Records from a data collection
=== Begin Enclosure ===
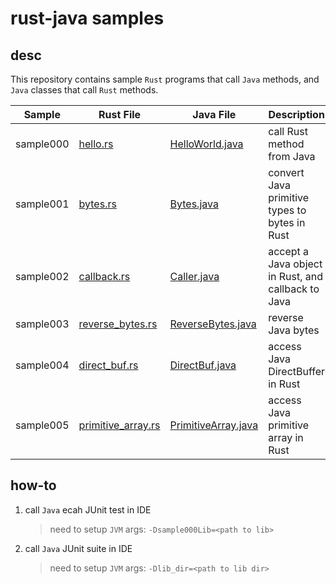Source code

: # rust-java samples

## desc

This repository contains sample `Rust` programs that call `Java` methods, and `Java` classes that call `Rust` methods.

| Sample    | Rust File                                                      | Java File                                                                     | Description                                        |
| --------- | -------------------------------------------------------------- | ----------------------------------------------------------------------------- | -------------------------------------------------- |
| sample000 | [hello.rs](sample000/src/samples/hello.rs)                     | [HelloWorld.java](sample4j/src/main/java/sample/s000/HelloWorld.java)         | call Rust method from Java                         |
| sample001 | [bytes.rs](sample001/src/samples/bytes.rs)                     | [Bytes.java](sample4j/src/main/java/sample/s001/Bytes.java)                   | convert Java primitive types to bytes in Rust      |
| sample002 | [callback.rs](sample002/src/samples/callback.rs)               | [Caller.java](sample4j/src/main/java/sample/s002/Caller.java)                 | accept a Java object in Rust, and callback to Java |
| sample003 | [reverse_bytes.rs](sample003/src/samples/reverse_bytes.rs)     | [ReverseBytes.java](sample4j/src/main/java/sample/s003/ReverseBytes.java)     | reverse Java bytes                                 |
| sample004 | [direct_buf.rs](sample004/src/samples/direct_buf.rs)           | [DirectBuf.java](sample4j/src/main/java/sample/s004/DirectBuf.java)           | access Java DirectBuffer in Rust                   |
| sample005 | [primitive_array.rs](sample005/src/samples/primitive_array.rs) | [PrimitiveArray.java](sample4j/src/main/java/sample/s005/PrimitiveArray.java) | access Java primitive array in Rust                |

## how-to

1. call `Java` ecah JUnit test in IDE

   > need to setup `JVM` args: `-Dsample000Lib=<path to lib>`

2. call `Java` JUnit suite in IDE

   > need to setup `JVM` args: `-Dlib_dir=<path to lib dir>`
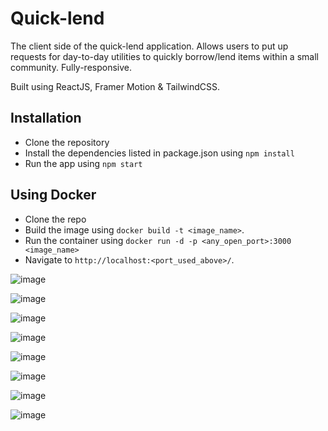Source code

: # Quick-lend

The client side of the quick-lend application. Allows users to put up requests for day-to-day utilities to quickly borrow/lend items within a small community. Fully-responsive.

Built using ReactJS, Framer Motion & TailwindCSS.

## Installation

- Clone the repository
- Install the dependencies listed in package.json using `npm install`
- Run the app using `npm start`

## Using Docker

- Clone the repo
- Build the image using `docker build -t <image_name>`.
- Run the container using `docker run -d -p <any_open_port>:3000 <image_name>`
- Navigate to `http://localhost:<port_used_above>/`.

![image](https://user-images.githubusercontent.com/78612244/220717400-6574ec85-f077-4de0-afaa-5a69f6d7d414.png)

![image](https://user-images.githubusercontent.com/78612244/220717480-22c0327f-78f0-48d8-b9ed-5bec66822bf7.png)

![image](https://user-images.githubusercontent.com/78612244/220717535-c39b06d7-06e8-4588-b773-450fb1763023.png)

![image](https://user-images.githubusercontent.com/78612244/220717692-666bd8e8-ce51-4c90-b01b-a11255be9266.png)

![image](https://user-images.githubusercontent.com/78612244/220717752-fa6b360c-64f7-4343-934f-2998784cff48.png)

![image](https://user-images.githubusercontent.com/78612244/220717795-7a572d03-b2fd-48e4-9ffe-d9831c7fb7f3.png)

![image](https://user-images.githubusercontent.com/78612244/220717867-98a49bec-0b98-43fb-a225-6786fea49540.png)

![image](https://user-images.githubusercontent.com/78612244/220717940-e442c536-200c-45c4-963f-82100ac88d68.png)
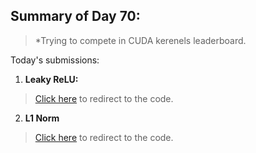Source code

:## Summary of Day 70:

> *Trying to compete in CUDA kerenels leaderboard.

Today's submissions:

1. **Leaky ReLU:**

> [Click here](./leaky_RELU.cu) to redirect to the code.

2. **L1 Norm**

> [Click here](./L1_Norm_Competitive.cu) to redirect to the code.
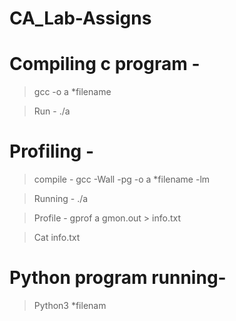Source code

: # CA_Lab-Assigns

# Compiling c program -
 
> gcc -o a *filename

> Run - ./a

# Profiling - 
 > compile - gcc -Wall -pg -o a *filename -lm

 > Running - ./a

 > Profile - gprof a gmon.out > info.txt

 > Cat info.txt

# Python program running- 

 > Python3 *filenam

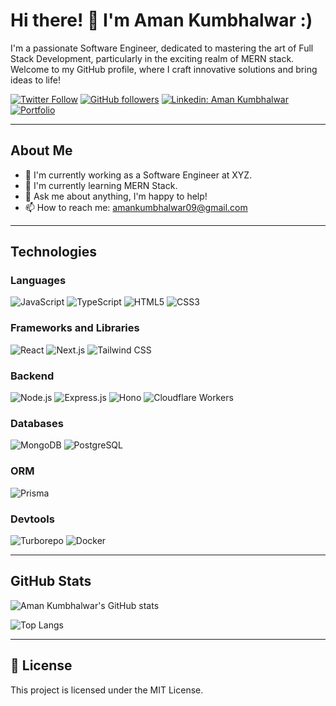 <!-- Header -->
# Hi there! 👋 I'm Aman Kumbhalwar :)

<!-- Introduction -->
I'm a passionate Software Engineer, dedicated to mastering the art of Full Stack Development, particularly in the exciting realm of MERN stack. Welcome to my GitHub profile, where I craft innovative solutions and bring ideas to life!

<!-- Social Media Badges -->
[![Twitter Follow](https://img.shields.io/twitter/follow/kumbhalwar_aman?style=social)](https://twitter.com/kumbhalwar_aman)
[![GitHub followers](https://img.shields.io/github/followers/amanrk2801?label=Follow&style=social)](https://github.com/amanrk2801)
[![Linkedin: Aman Kumbhalwar](https://img.shields.io/badge/-Aman%20Kumbhalwar-blue?style=flat-square&logo=Linkedin&logoColor=white&link=https://www.linkedin.com/in/amanrk2801/)](https://www.linkedin.com/in/amanrk2801/)
[![Portfolio](https://img.shields.io/badge/-Portfolio-green?style=flat-square&logo=appveyor&logoColor=white&link=https://aman-kumbhalwar.vercel.app/)](https://aman-kumbhalwar.vercel.app/)

---

<!-- About Me -->
## About Me

- 💼 I'm currently working as a Software Engineer at XYZ.
- 🌱 I'm currently learning MERN Stack.
- 💬 Ask me about anything, I'm happy to help!
- 📫 How to reach me: amankumbhalwar09@gmail.com

---

<!-- Technologies -->
## Technologies

### Languages

![JavaScript](https://img.shields.io/badge/-JavaScript-F7DF1E?style=flat-square&logo=javascript&logoColor=black)
![TypeScript](https://img.shields.io/badge/-TypeScript-007ACC?style=flat-square&logo=typescript&logoColor=white)
![HTML5](https://img.shields.io/badge/-HTML5-E34F26?style=flat-square&logo=html5&logoColor=white)
![CSS3](https://img.shields.io/badge/-CSS3-1572B6?style=flat-square&logo=css3&logoColor=white)

### Frameworks and Libraries

![React](https://img.shields.io/badge/-React-61DAFB?style=flat-square&logo=react&logoColor=black)
![Next.js](https://img.shields.io/badge/-Next.js-000000?style=flat-square&logo=next.js&logoColor=white)
![Tailwind CSS](https://img.shields.io/badge/-Tailwind%20CSS-38B2AC?style=flat-square&logo=tailwind-css&logoColor=white)

### Backend

![Node.js](https://img.shields.io/badge/-Node.js-339933?style=flat-square&logo=node.js&logoColor=white)
![Express.js](https://img.shields.io/badge/-Express.js-000000?style=flat-square&logo=express&logoColor=white)
![Hono](https://img.shields.io/badge/-Hono-FF9900?style=flat-square&logoColor=white) <!-- Please add logo or change color if possible -->
![Cloudflare Workers](https://img.shields.io/badge/-Cloudflare%20Workers-F38020?style=flat-square&logo=cloudflare&logoColor=white)

### Databases

![MongoDB](https://img.shields.io/badge/-MongoDB-47A248?style=flat-square&logo=mongodb&logoColor=white)
![PostgreSQL](https://img.shields.io/badge/-PostgreSQL-336791?style=flat-square&logo=postgresql&logoColor=white)

### ORM

![Prisma](https://img.shields.io/badge/-Prisma-2D3748?style=flat-square&logoColor=white) <!-- Assuming Prisma doesn't have an official logo -->

### Devtools

![Turborepo](https://img.shields.io/badge/-Turborepo-282C34?style=flat-square&logoColor=white) <!-- Assuming Turborepo doesn't have an official logo -->
![Docker](https://img.shields.io/badge/-Docker-2496ED?style=flat-square&logo=docker&logoColor=white)

---


<!-- GitHub Stats -->
## GitHub Stats

![Aman Kumbhalwar's GitHub stats](https://github-readme-stats.vercel.app/api?username=amanrk2801&show_icons=true&theme=radical)

![Top Langs](https://github-readme-stats.vercel.app/api/top-langs/?username=amanrk2801&layout=compact&theme=radical)


<!-- Recent Activity -->
<!-- ## Recent Activity -->

<!--START_SECTION:activity-->

<!--END_SECTION:activity-->

---

<!-- Footer -->
## 📝 License

This project is licensed under the MIT License.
=== End Enclosure ===
#### Problem description
Write out the entries above in full and exactly; no pictures.

#### Answer below
Source code

: # rust-java samples

## desc

This repository contains sample `Rust` programs that call `Java` methods, and `Java` classes that call `Rust` methods.

| Sample    | Rust File                                                      | Java File                                                                     | Description                                        |
| --------- | -------------------------------------------------------------- | ----------------------------------------------------------------------------- | -------------------------------------------------- |
| sample000 | [hello.rs](sample000/src/samples/hello.rs)                     | [HelloWorld.java](sample4j/src/main/java/sample/s000/HelloWorld.java)         | call Rust method from Java                         |
| sample001 | [bytes.rs](sample001/src/samples/bytes.rs)                     | [Bytes.java](sample4j/src/main/java/sample/s001/Bytes.java)                   | convert Java primitive types to bytes in Rust      |
| sample002 | [callback.rs](sample002/src/samples/callback.rs)               | [Caller.java](sample4j/src/main/java/sample/s002/Caller.java)                 | accept a Java object in Rust, and callback to Java |
| sample003 | [reverse_bytes.rs](sample003/src/samples/reverse_bytes.rs)     | [ReverseBytes.java](sample4j/src/main/java/sample/s003/ReverseBytes.java)     | reverse Java bytes                                 |
| sample004 | [direct_buf.rs](sample004/src/samples/direct_buf.rs)           | [DirectBuf.java](sample4j/src/main/java/sample/s004/DirectBuf.java)           | access Java DirectBuffer in Rust                   |
| sample005 | [primitive_array.rs](sample005/src/samples/primitive_array.rs) | [PrimitiveArray.java](sample4j/src/main/java/sample/s005/PrimitiveArray.java) | access Java primitive array in Rust                |

## how-to

1. call `Java` ecah JUnit test in IDE

   > need to setup `JVM` args: `-Dsample000Lib=<path to lib>`

2. call `Java` JUnit suite in IDE

   > need to setup `JVM` args: `-Dlib_dir=<path to lib dir>`
Source code

: # Quick-lend

The client side of the quick-lend application. Allows users to put up requests for day-to-day utilities to quickly borrow/lend items within a small community. Fully-responsive.

Built using ReactJS, Framer Motion & TailwindCSS.

## Installation

- Clone the repository
- Install the dependencies listed in package.json using `npm install`
- Run the app using `npm start`

## Using Docker

- Clone the repo
- Build the image using `docker build -t <image_name>`.
- Run the container using `docker run -d -p <any_open_port>:3000 <image_name>`
- Navigate to `http://localhost:<port_used_above>/`.

![image](https://user-images.githubusercontent.com/78612244/220717400-6574ec85-f077-4de0-afaa-5a69f6d7d414.png)

![image](https://user-images.githubusercontent.com/78612244/220717480-22c0327f-78f0-48d8-b9ed-5bec66822bf7.png)

![image](https://user-images.githubusercontent.com/78612244/220717535-c39b06d7-06e8-4588-b773-450fb1763023.png)

![image](https://user-images.githubusercontent.com/78612244/220717692-666bd8e8-ce51-4c90-b01b-a11255be9266.png)

![image](https://user-images.githubusercontent.com/78612244/220717752-fa6b360c-64f7-4343-934f-2998784cff48.png)

![image](https://user-images.githubusercontent.com/78612244/220717795-7a572d03-b2fd-48e4-9ffe-d9831c7fb7f3.png)

![image](https://user-images.githubusercontent.com/78612244/220717867-98a49bec-0b98-43fb-a225-6786fea49540.png)

![image](https://user-images.githubusercontent.com/78612244/220717940-e442c536-200c-45c4-963f-82100ac88d68.png)
Source code

:## Summary of Day 70:

> *Trying to compete in CUDA kerenels leaderboard.

Today's submissions:

1. **Leaky ReLU:**

> [Click here](./leaky_RELU.cu) to redirect to the code.

2. **L1 Norm**

> [Click here](./L1_Norm_Competitive.cu) to redirect to the code.
Source code

: # CA_Lab-Assigns

# Compiling c program -
 
> gcc -o a *filename

> Run - ./a

# Profiling - 
 > compile - gcc -Wall -pg -o a *filename -lm

 > Running - ./a

 > Profile - gprof a gmon.out > info.txt

 > Cat info.txt

# Python program running- 

 > Python3 *filenam

 <!-- Header -->
# Hi there! 👋 I'm Aman Kumbhalwar :)

<!-- Introduction -->
I'm a passionate Software Engineer, dedicated to mastering the art of Full Stack Development, particularly in the exciting realm of MERN stack. Welcome to my GitHub profile, where I craft innovative solutions and bring ideas to life!

<!-- Social Media Badges -->
[![Twitter Follow](https://img.shields.io/twitter/follow/kumbhalwar_aman?style=social)](https://twitter.com/kumbhalwar_aman)
[![GitHub followers](https://img.shields.io/github/followers/amanrk2801?label=Follow&style=social)](https://github.com/amanrk2801)
[![Linkedin: Aman Kumbhalwar](https://img.shields.io/badge/-Aman%20Kumbhalwar-blue?style=flat-square&logo=Linkedin&logoColor=white&link=https://www.linkedin.com/in/amanrk2801/)](https://www.linkedin.com/in/amanrk2801/)
[![Portfolio](https://img.shields.io/badge/-Portfolio-green?style=flat-square&logo=appveyor&logoColor=white&link=https://aman-kumbhalwar.vercel.app/)](https://aman-kumbhalwar.vercel.app/)

---

<!-- About Me -->
## About Me

- 💼 I'm currently working as a Software Engineer at XYZ.
- 🌱 I'm currently learning MERN Stack.
- 💬 Ask me about anything, I'm happy to help!
- 📫 How to reach me: amankumbhalwar09@gmail.com

---

<!-- Technologies -->
## Technologies

### Languages

![JavaScript](https://img.shields.io/badge/-JavaScript-F7DF1E?style=flat-square&logo=javascript&logoColor=black)
![TypeScript](https://img.shields.io/badge/-TypeScript-007ACC?style=flat-square&logo=typescript&logoColor=white)
![HTML5](https://img.shields.io/badge/-HTML5-E34F26?style=flat-square&logo=html5&logoColor=white)
![CSS3](https://img.shields.io/badge/-CSS3-1572B6?style=flat-square&logo=css3&logoColor=white)

### Frameworks and Libraries

![React](https://img.shields.io/badge/-React-61DAFB?style=flat-square&logo=react&logoColor=black)
![Next.js](https://img.shields.io/badge/-Next.js-000000?style=flat-square&logo=next.js&logoColor=white)
![Tailwind CSS](https://img.shields.io/badge/-Tailwind%20CSS-38B2AC?style=flat-square&logo=tailwind-css&logoColor=white)

### Backend

![Node.js](https://img.shields.io/badge/-Node.js-339933?style=flat-square&logo=node.js&logoColor=white)
![Express.js](https://img.shields.io/badge/-Express.js-000000?style=flat-square&logo=express&logoColor=white)
![Hono](https://img.shields.io/badge/-Hono-FF9900?style=flat-square&logoColor=white) <!-- Please add logo or change color if possible -->
![Cloudflare Workers](https://img.shields.io/badge/-Cloudflare%20Workers-F38020?style=flat-square&logo=cloudflare&logoColor=white)

### Databases

![MongoDB](https://img.shields.io/badge/-MongoDB-47A248?style=flat-square&logo=mongodb&logoColor=white)
![PostgreSQL](https://img.shields.io/badge/-PostgreSQL-336791?style=flat-square&logo=postgresql&logoColor=white)

### ORM

![Prisma](https://img.shields.io/badge/-Prisma-2D3748?style=flat-square&logoColor=white) <!-- Assuming Prisma doesn't have an official logo -->

### Devtools

![Turborepo](https://img.shields.io/badge/-Turborepo-282C34?style=flat-square&logoColor=white) <!-- Assuming Turborepo doesn't have an official logo -->
![Docker](https://img.shields.io/badge/-Docker-2496ED?style=flat-square&logo=docker&logoColor=white)

---


<!-- GitHub Stats -->
## GitHub Stats

![Aman Kumbhalwar's GitHub stats](https://github-readme-stats.vercel.app/api?username=amanrk2801&show_icons=true&theme=radical)

![Top Langs](https://github-readme-stats.vercel.app/api/top-langs/?username=amanrk2801&layout=compact&theme=radical)


<!-- Recent Activity -->
<!-- ## Recent Activity -->

<!--START_SECTION:activity-->

<!--END_SECTION:activity-->

---

<!-- Footer -->
## 📝 License

This project is licensed under the MIT License.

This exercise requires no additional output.